**Task prompt:** Within the listing below, how many lines contain "used"? Only the number is wanted.

**Material supplied:**
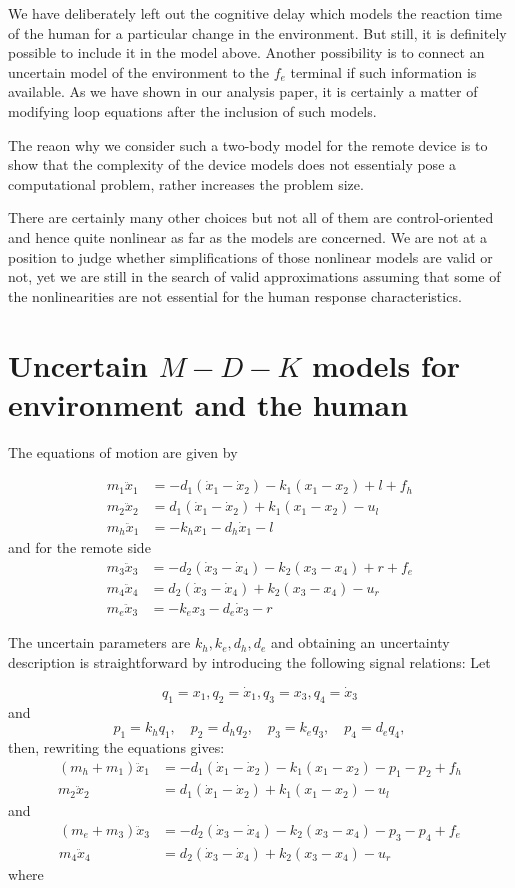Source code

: We have deliberately left out the cognitive delay which models the reaction time of the human for a particular
change in the environment. But still, it is definitely possible to include it in the model above. Another 
possibility is to connect an uncertain model of the environment to the $f_e$ terminal if such information 
is available. As we have shown in our analysis paper, it is certainly a matter of modifying loop equations
after the inclusion of such models. 

The reaon why we consider such a two-body model for the remote device is to show that the complexity of the 
device models does not essentialy pose a computational problem, rather increases the problem size. 

There are certainly many other choices but not all of them are control-oriented and hence quite nonlinear
as far as the models are concerned. We are not at a position to judge whether simplifications of those 
nonlinear models are valid or not, yet we are still in the search of valid approximations assuming that
some of the nonlinearities are not essential for the human response characteristics.

\section{Uncertain $M-D-K$ models for environment and the human}

The equations of motion are given by 

\begin{align}
	m_1\ddot x_1 &= -d_1(\dot{x}_1-\dot{x}_2) - k_1(x_1-x_2) + l + f_h\\
	m_2\ddot x_2 &= d_1(\dot{x}_1-\dot{x}_2) + k_1(x_1-x_2) - u_l\\	
	m_h\ddot x_1 & = -k_hx_1 - d_h \dot{x}_1 - l
\end{align}
and for the remote side
\begin{align}
	m_3\ddot x_3 &= -d_2(\dot{x}_3-\dot{x}_4) - k_2(x_3-x_4) + r + f_e\\
	m_4\ddot x_4 &= d_2(\dot{x}_3-\dot{x}_4) + k_2(x_3-x_4) - u_r\\	
	m_e\ddot x_3 & = -k_ex_3 - d_e \dot{x}_3 - r
\end{align}

The uncertain parameters are $k_h,k_e,d_h,d_e$ and obtaining an uncertainty description is straightforward by introducing 
the following signal relations: Let 

\[
	q_1 = x_1, q_2 = \dot{x}_1, q_3 = x_3, q_4 = \dot{x}_3
\]
and 
\[
  p_1 = k_h q_1,\quad p_2 = d_hq_2,\quad p_3 = k_e q_3,\quad p_4 = d_e q_4,
\]
then, rewriting the equations gives:
\begin{align}
	(m_h+m_1)\ddot x_1 &= -d_1(\dot{x}_1-\dot{x}_2) - k_1(x_1-x_2) -p_1 -p_2 + f_h\\
	m_2\ddot x_2 &= d_1(\dot{x}_1-\dot{x}_2) + k_1(x_1-x_2) - u_l	
\end{align}
and 
\begin{align}
	(m_e+m_3)\ddot x_3 &= -d_2(\dot{x}_3-\dot{x}_4) - k_2(x_3-x_4) -p_3 - p_4+f_e\\
	m_4\ddot x_4 &= d_2(\dot{x}_3-\dot{x}_4) + k_2(x_3-x_4) - u_r
\end{align}
where 


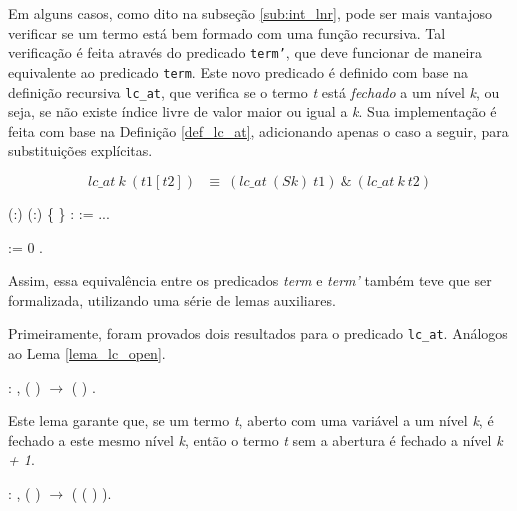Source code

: Em alguns casos, como dito na subseção \ref{sub:int_lnr}, pode ser mais
vantajoso verificar se um termo está bem formado com uma função recursiva.
Tal verificação é feita através do predicado \texttt{term'}, que deve funcionar de
maneira equivalente ao predicado \texttt{term}. Este novo predicado é definido
com base na definição recursiva \texttt{lc\_at}, que verifica se o termo
\emph{t} está \textit{fechado} a um nível \emph{k}, ou seja, se não existe
índice livre de valor maior ou igual a \emph{k}. Sua implementação é feita com
base na Definição \ref{def_lc_at}, adicionando apenas o caso a seguir, para
substituições explícitas.

\[  lc\_at\ k\ (t1[t2])\ \ \ \equiv\ (lc\_at\ (S k)\ t1)\ \&\ (lc\_at\ k\ t2) \]

\bigskip
{}  (:)
(:) \{ \} :
 := ...\coqdoceol

   :=  0 .\coqdoceol
\bigskip

Assim, essa equivalência entre os predicados \emph{term} e \emph{term'} também
teve que ser formalizada, utilizando uma série de lemas auxiliares. 

Primeiramente, foram provados dois resultados para o predicado \texttt{lc\_at}.
Análogos ao Lema \ref{lema_lc_open}.

\bigskip
\coqnoindent {}  :
\coqdockw{\ensuremath{\forall}}  
,  
(   )
\ensuremath{\rightarrow}  ( )
.\coqdoceol

\bigskip

Este lema garante que, se um termo \emph{t}, aberto com uma variável a um
nível \emph{k}, é fechado a este mesmo nível \emph{k}, então o termo \emph{t}
sem a abertura é fechado a nível \emph{k + 1}.

\bigskip

\coqnoindent {}  :
\coqdockw{\ensuremath{\forall}}  
,  (
)  \ensuremath{\rightarrow} 
 (  (
) ).\coqdoceol
\bigskip

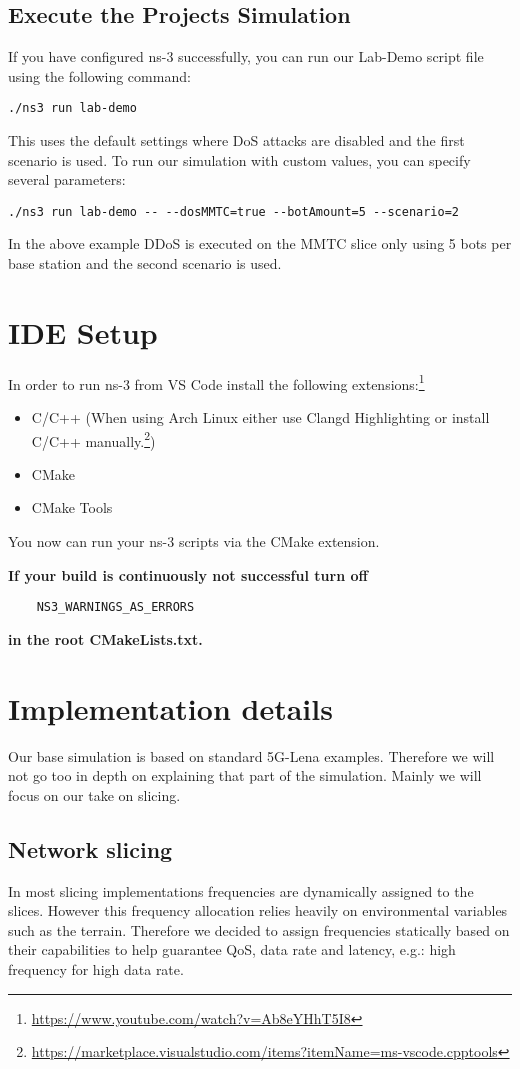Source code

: \subsection{Execute the Projects Simulation}
If you have configured ns-3 successfully, you can run our Lab-Demo script file using the following command:
\begin{verbatim}
./ns3 run lab-demo
\end{verbatim}
This uses the default settings where DoS attacks are disabled and the first scenario is used. To run our simulation with custom values, you can specify several parameters:
\begin{verbatim}
./ns3 run lab-demo -- --dosMMTC=true --botAmount=5 --scenario=2
\end{verbatim}
In the above example DDoS is executed on the MMTC slice only using 5 bots per base station and the second scenario is used.

\section{IDE Setup}

In order to run ns-3 from VS Code install the following extensions:\footnote[3]{\url{https://www.youtube.com/watch?v=Ab8eYHhT5I8}}
\begin{itemize}
    \item C/C++ (When using Arch Linux either use Clangd Highlighting or install C/C++ manually.\footnote[4]{\url{https://marketplace.visualstudio.com/items?itemName=ms-vscode.cpptools}})
    \item CMake
    \item CMake Tools
\end{itemize}
You now can run your ns-3 scripts via the CMake extension.

\textbf{If your build is continuously not successful turn off} \begin{verbatim}
    NS3_WARNINGS_AS_ERRORS
\end{verbatim} \textbf{in the root CMakeLists.txt.}

\section{Implementation details}
    Our base simulation is based on standard 5G-Lena examples. Therefore we will not go too in depth on explaining that part of the simulation.
    Mainly we will focus on our take on slicing.
    
    \subsection{Network slicing}
    In most slicing implementations frequencies are dynamically assigned to the slices. However this frequency allocation relies heavily on environmental variables such as the terrain. Therefore we decided to assign frequencies statically based on their capabilities to help guarantee QoS, data rate and latency, e.g.: high frequency for high data rate.
    

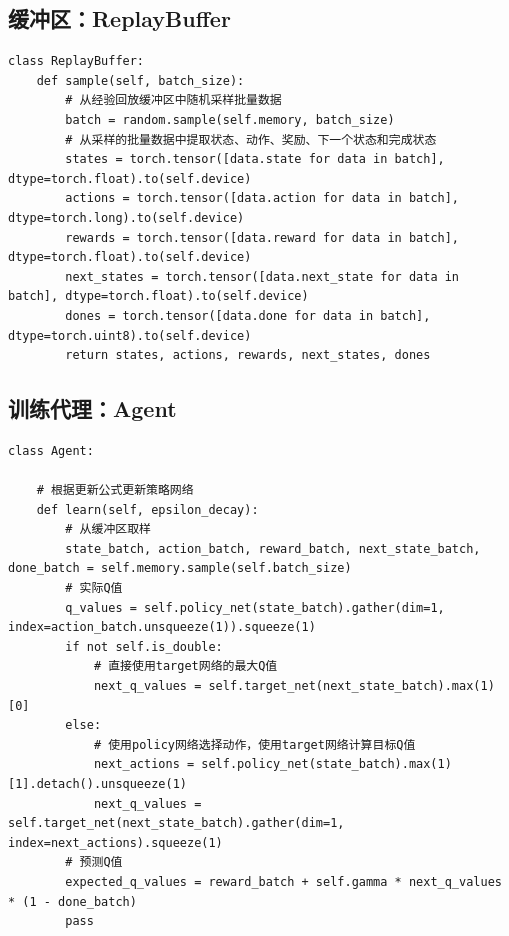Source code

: \documentclass[a4paper]{ctexart}
\begin{document}
\subsection{缓冲区：ReplayBuffer}

\begin{verbatim}
class ReplayBuffer:
    def sample(self, batch_size):
        # 从经验回放缓冲区中随机采样批量数据
        batch = random.sample(self.memory, batch_size)
        # 从采样的批量数据中提取状态、动作、奖励、下一个状态和完成状态
        states = torch.tensor([data.state for data in batch], dtype=torch.float).to(self.device)
        actions = torch.tensor([data.action for data in batch], dtype=torch.long).to(self.device)
        rewards = torch.tensor([data.reward for data in batch], dtype=torch.float).to(self.device)
        next_states = torch.tensor([data.next_state for data in batch], dtype=torch.float).to(self.device)
        dones = torch.tensor([data.done for data in batch], dtype=torch.uint8).to(self.device)
        return states, actions, rewards, next_states, dones
\end{verbatim}

\subsection{训练代理：Agent}
\begin{verbatim}
class Agent:

    # 根据更新公式更新策略网络
    def learn(self, epsilon_decay):
        # 从缓冲区取样
        state_batch, action_batch, reward_batch, next_state_batch, done_batch = self.memory.sample(self.batch_size)
        # 实际Q值
        q_values = self.policy_net(state_batch).gather(dim=1, index=action_batch.unsqueeze(1)).squeeze(1)
        if not self.is_double:
            # 直接使用target网络的最大Q值
            next_q_values = self.target_net(next_state_batch).max(1)[0]
        else:
            # 使用policy网络选择动作，使用target网络计算目标Q值
            next_actions = self.policy_net(state_batch).max(1)[1].detach().unsqueeze(1)
            next_q_values = self.target_net(next_state_batch).gather(dim=1, index=next_actions).squeeze(1)
        # 预测Q值
        expected_q_values = reward_batch + self.gamma * next_q_values * (1 - done_batch)    
        pass
\end{verbatim}
\end{document}
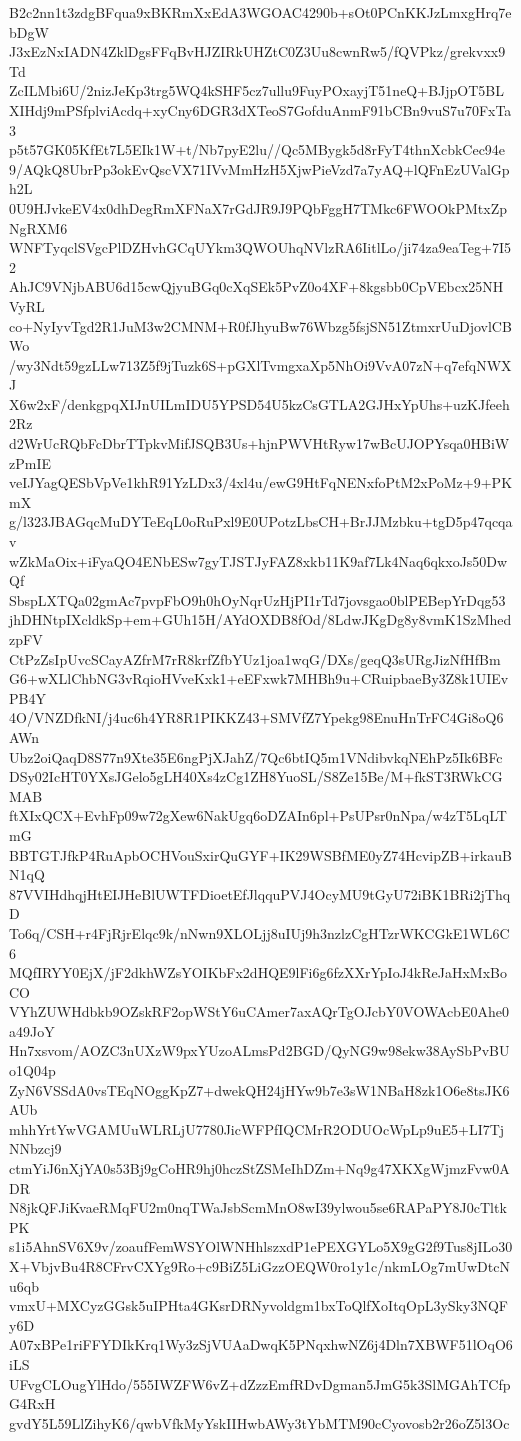 B2c2nn1t3zdgBFqua9xBKRmXxEdA3WGOAC4290b+sOt0PCnKKJzLmxgHrq7ebDgW
J3xEzNxIADN4ZklDgsFFqBvHJZIRkUHZtC0Z3Uu8cwnRw5/fQVPkz/grekvxx9Td
ZcILMbi6U/2nizJeKp3trg5WQ4kSHF5cz7ullu9FuyPOxayjT51neQ+BJjpOT5BL
XIHdj9mPSfplviAcdq+xyCny6DGR3dXTeoS7GofduAnmF91bCBn9vuS7u70FxTa3
p5t57GK05KfEt7L5EIk1W+t/Nb7pyE2lu//Qc5MBygk5d8rFyT4thnXcbkCec94e
9/AQkQ8UbrPp3okEvQscVX71IVvMmHzH5XjwPieVzd7a7yAQ+lQFnEzUValGph2L
0U9HJvkeEV4x0dhDegRmXFNaX7rGdJR9J9PQbFggH7TMkc6FWOOkPMtxZpNgRXM6
WNFTyqclSVgcPlDZHvhGCqUYkm3QWOUhqNVlzRA6IitlLo/ji74za9eaTeg+7I52
AhJC9VNjbABU6d15cwQjyuBGq0cXqSEk5PvZ0o4XF+8kgsbb0CpVEbcx25NHVyRL
co+NyIyvTgd2R1JuM3w2CMNM+R0fJhyuBw76Wbzg5fsjSN51ZtmxrUuDjovlCBWo
/wy3Ndt59gzLLw713Z5f9jTuzk6S+pGXlTvmgxaXp5NhOi9VvA07zN+q7efqNWXJ
X6w2xF/denkgpqXIJnUILmIDU5YPSD54U5kzCsGTLA2GJHxYpUhs+uzKJfeeh2Rz
d2WrUcRQbFcDbrTTpkvMifJSQB3Us+hjnPWVHtRyw17wBcUJOPYsqa0HBiWzPmIE
veIJYagQESbVpVe1khR91YzLDx3/4xl4u/ewG9HtFqNENxfoPtM2xPoMz+9+PKmX
g/l323JBAGqcMuDYTeEqL0oRuPxl9E0UPotzLbsCH+BrJJMzbku+tgD5p47qcqav
wZkMaOix+iFyaQO4ENbESw7gyTJSTJyFAZ8xkb11K9af7Lk4Naq6qkxoJs50DwQf
SbspLXTQa02gmAc7pvpFbO9h0hOyNqrUzHjPI1rTd7jovsgao0blPEBepYrDqg53
jhDHNtpIXcldkSp+em+GUh15H/AYdOXDB8fOd/8LdwJKgDg8y8vmK1SzMhedzpFV
CtPzZsIpUvcSCayAZfrM7rR8krfZfbYUz1joa1wqG/DXs/geqQ3sURgJizNfHfBm
G6+wXLlChbNG3vRqioHVveKxk1+eEFxwk7MHBh9u+CRuipbaeBy3Z8k1UIEvPB4Y
4O/VNZDfkNI/j4uc6h4YR8R1PIKKZ43+SMVfZ7Ypekg98EnuHnTrFC4Gi8oQ6AWn
Ubz2oiQaqD8S77n9Xte35E6ngPjXJahZ/7Qc6btIQ5m1VNdibvkqNEhPz5Ik6BFc
DSy02IcHT0YXsJGelo5gLH40Xs4zCg1ZH8YuoSL/S8Ze15Be/M+fkST3RWkCGMAB
ftXIxQCX+EvhFp09w72gXew6NakUgq6oDZAIn6pl+PsUPsr0nNpa/w4zT5LqLTmG
BBTGTJfkP4RuApbOCHVouSxirQuGYF+IK29WSBfME0yZ74HcvipZB+irkauBN1qQ
87VVIHdhqjHtEIJHeBlUWTFDioetEfJlqquPVJ4OcyMU9tGyU72iBK1BRi2jThqD
To6q/CSH+r4FjRjrElqc9k/nNwn9XLOLjj8uIUj9h3nzlzCgHTzrWKCGkE1WL6C6
MQfIRYY0EjX/jF2dkhWZsYOIKbFx2dHQE9lFi6g6fzXXrYpIoJ4kReJaHxMxBoCO
VYhZUWHdbkb9OZskRF2opWStY6uCAmer7axAQrTgOJcbY0VOWAcbE0Ahe0a49JoY
Hn7xsvom/AOZC3nUXzW9pxYUzoALmsPd2BGD/QyNG9w98ekw38AySbPvBUo1Q04p
ZyN6VSSdA0vsTEqNOggKpZ7+dwekQH24jHYw9b7e3sW1NBaH8zk1O6e8tsJK6AUb
mhhYrtYwVGAMUuWLRLjU7780JicWFPfIQCMrR2ODUOcWpLp9uE5+LI7TjNNbzcj9
ctmYiJ6nXjYA0s53Bj9gCoHR9hj0hczStZSMeIhDZm+Nq9g47XKXgWjmzFvw0ADR
N8jkQFJiKvaeRMqFU2m0nqTWaJsbScmMnO8wI39ylwou5se6RAPaPY8J0cTltkPK
s1i5AhnSV6X9v/zoaufFemWSYOlWNHhlszxdP1ePEXGYLo5X9gG2f9Tus8jILo30
X+VbjvBu4R8CFrvCXYg9Ro+c9BiZ5LiGzzOEQW0ro1y1c/nkmLOg7mUwDtcNu6qb
vmxU+MXCyzGGsk5uIPHta4GKsrDRNyvoldgm1bxToQlfXoItqOpL3ySky3NQFy6D
A07xBPe1riFFYDIkKrq1Wy3zSjVUAaDwqK5PNqxhwNZ6j4Dln7XBWF51lOqO6iLS
UFvgCLOugYlHdo/555IWZFW6vZ+dZzzEmfRDvDgman5JmG5k3SlMGAhTCfpG4RxH
gvdY5L59LlZihyK6/qwbVfkMyYskIIHwbAWy3tYbMTM90cCyovosb2r26oZ5l3Oc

**Answer to this task:** 2